Course, having this set up by January 1 is uh, a stretch at best, but for now I will just say that if you want to write a 100,000 page novel with the support of others in 10 months worth of time, check back here sometime in January and I'll put up the link.
As for the novel idea I have, I've been brainstorming and reading through Writing The Breakout Novel for ideas. I have this idea that one character will have actually gone to an arts-and-crafts college. So while I was looking around online trying to find one, I found this school. And reading through their site, I was all, "Damn, why did I not apply here for undergrad? This place is COOOOOOOOOL! And look, they DID have fashion design AND writing! Dammit, I missed out!" Then I started eyeing the graduate programs... and this is coming from me, i.e. She Who Refuses To Go To Grad School No Matter How Much You Nag Her To.
Then I remembered: oh, yeah, I mostly hate the Bay Area- or at least, I really hate San Francisco weather. And guess what, the grad program is in SF. And I really didn't want to stay in the Bay Area and be closer to the irritating side of my family.
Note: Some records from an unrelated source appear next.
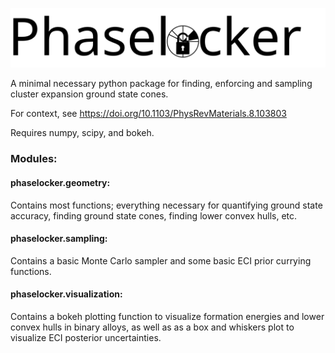 ![Logo](https://raw.githubusercontent.com/deober/phaselocker/f16ed50974a8bac16e6201ef7cdf5cfb368dbcf6/phaselocker_logo_with_text.svg?token=AMM2ZZUYVKP3BIWGFTOTASLHSAHZU)

A minimal necessary python package for finding, enforcing and sampling cluster expansion ground state cones.

For context, see https://doi.org/10.1103/PhysRevMaterials.8.103803 

Requires numpy, scipy, and bokeh. 

### Modules:  

#### phaselocker.geometry:  
  Contains most functions; everything necessary for quantifying ground state accuracy, finding ground state cones, finding lower convex hulls, etc.  
  
#### phaselocker.sampling:  
  Contains a basic Monte Carlo sampler and some basic ECI prior currying functions.  
  
#### phaselocker.visualization:  
  Contains a bokeh plotting function to visualize formation energies and lower convex hulls in binary alloys, as well as as a box and whiskers plot to visualize ECI posterior uncertainties. 
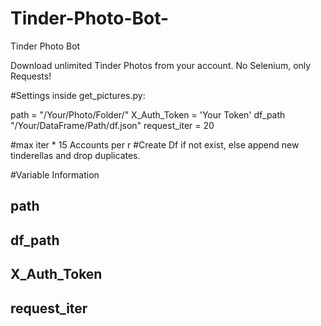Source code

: # Tinder-Photo-Bot-
Tinder Photo Bot 

Download unlimited Tinder Photos from your account. 
No Selenium, only Requests!

#Settings inside get_pictures.py:

path = "/Your/Photo/Folder/"
X_Auth_Token  = 'Your Token'
df_path "/Your/DataFrame/Path/df.json" 
request_iter = 20

#max iter * 15 Accounts per r
#Create Df if not exist, else append new tinderellas and drop duplicates. 

#Variable Information 

## path
## df_path
## X_Auth_Token

## request_iter



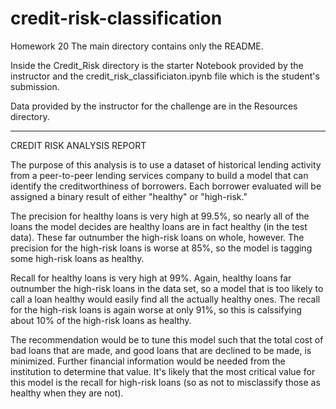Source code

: # credit-risk-classification
Homework 20
The main directory contains only the README.

Inside the Credit_Risk directory is the starter Notebook provided by the instructor and the credit_risk_classificiaton.ipynb file which is the student's submission.

Data provided by the instructor for the challenge are in the Resources directory.

---------------------------------------------------------------------------------------------------------------
CREDIT RISK ANALYSIS REPORT

The purpose of this analysis is to use a dataset of historical lending activity from a peer-to-peer lending services company to build a model that can identify the creditworthiness of borrowers.  Each borrower evaluated will be assigned a binary result of either "healthy" or "high-risk."

The precision for healthy loans is very high at 99.5%, so nearly all of the loans the model decides are healthy loans are in fact healthy (in the test data).  These far outnumber the high-risk loans on whole, however.  The precision for the high-risk loans is worse at 85%, so the model is tagging some high-risk loans as healthy.

Recall for healthy loans is very high at 99%.  Again, healthy loans far outnumber the high-risk loans in the data set, so a model that is too likely to call a loan healthy would easily find all the actually healthy ones.  The recall for the high-risk loans is again worse at only 91%, so this is calssifying about 10% of the high-risk loans as healthy.

The recommendation would be to tune this model such that the total cost of bad loans that are made, and good loans that are declined to be made, is minimized.  Further financial information would be needed from the institution to determine that value.  It's likely that the most critical value for this model is the recall for high-risk loans (so as not to misclassify those as healthy when they are not).
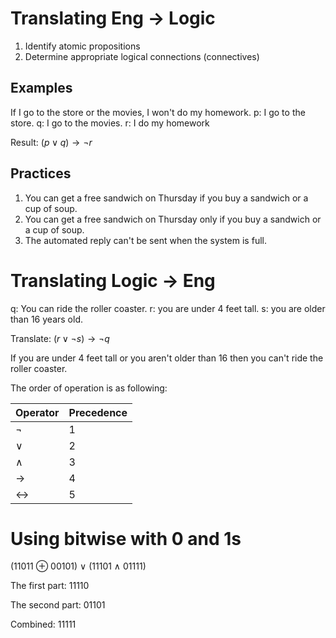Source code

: # Translating Eng $\to$ Logic
1. Identify atomic propositions
2. Determine appropriate logical connections (connectives)

## Examples
If I go to the store or the movies, I won't do my homework.
p: I go to the store.
q: I go to the movies.
r: I do my homework

Result: $(p\vee q)\to \neg r$

## Practices
1. You can get a free sandwich on Thursday if you buy a sandwich or a cup of soup.
2. You can get a free sandwich on Thursday only if you buy a sandwich or a cup of soup.
3. The automated reply can't be sent when the system is full.

# Translating Logic $\to$ Eng
q: You can ride the roller coaster.
r: you are under 4 feet tall.
s: you are older than 16 years old.

Translate: $(r\vee \neg s)\to \neg q$

If you are under 4 feet tall or you aren't older than 16 then you can't ride the roller coaster.

The order of operation is as following:

| Operator | Precedence |
| ---- | ---- |
| $\neg$ | 1 |
| $\vee$  | 2 |
| $\wedge$  | 3 |
| $\to$ | 4 |
| ↔ | 5 |


# Using bitwise with 0 and 1s

(11011 $\oplus$ 00101) $\lor$ (11101 $\land$ 01111)

The first part:
11110

The second part:
01101

Combined:
11111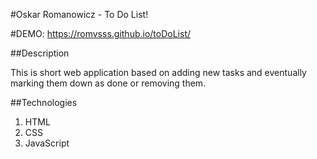 #Oskar Romanowicz - To Do List!

#DEMO: https://romvsss.github.io/toDoList/

##Description

This is short web application based on adding new tasks and eventually marking them down as done or removing them. 

##Technologies

1. HTML
2. CSS
3. JavaScript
And while as far as I can tell, they don't seem to have a GRE requirement (one of the reasons why I'll never go to grad school is I canNOT do the math on the GRE. I couldn't do it on the SAT after years of tutoring, there's no way I'm managing it now), there'd still be the whole get letters of recommendation thing. Hell, I can only think of two people who'd remember and recommend my writing in the first place and they want three. Plus I sure as hell can't afford to pay off a graduate degree when I'll probably work secretarial-ish jobs for the rest of my life.
But...I will admit there was some daydreaming going on there with regards to their program. I wonder if they'd let me do crafts there while also being in the writing program? Because that would be AWESOME.
But, probably not. One of the things that irritates me about grad school is that I get the distinct impression they want you to pick ONE AND ONLY ONE thing to concentrate on. And for me, where's the fun in that?